[Data extracted from a collection]
● ● ● ● ● ● ●
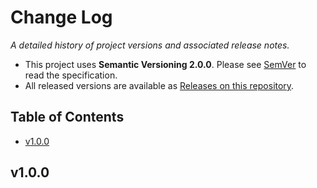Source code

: # Change Log  <!-- omit in toc -->

_A detailed history of project versions and associated release notes._

- This project uses **Semantic Versioning 2.0.0**. Please see [SemVer](https://semver.org/) to read the specification.
- All released versions are available as [Releases on this repository](https://github.com/ivan-putin-khuylo/www.putin-khuylo.com/releases).

## Table of Contents <!-- omit in toc -->

- [v1.0.0](#v100)
  
## v1.0.0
● ● ● ● ● ● ●
(WHAT IS NEEDED):
Go through the data line by line and work out how many lines contain "omit". Give only that number.

(RESPONSE AREA):
2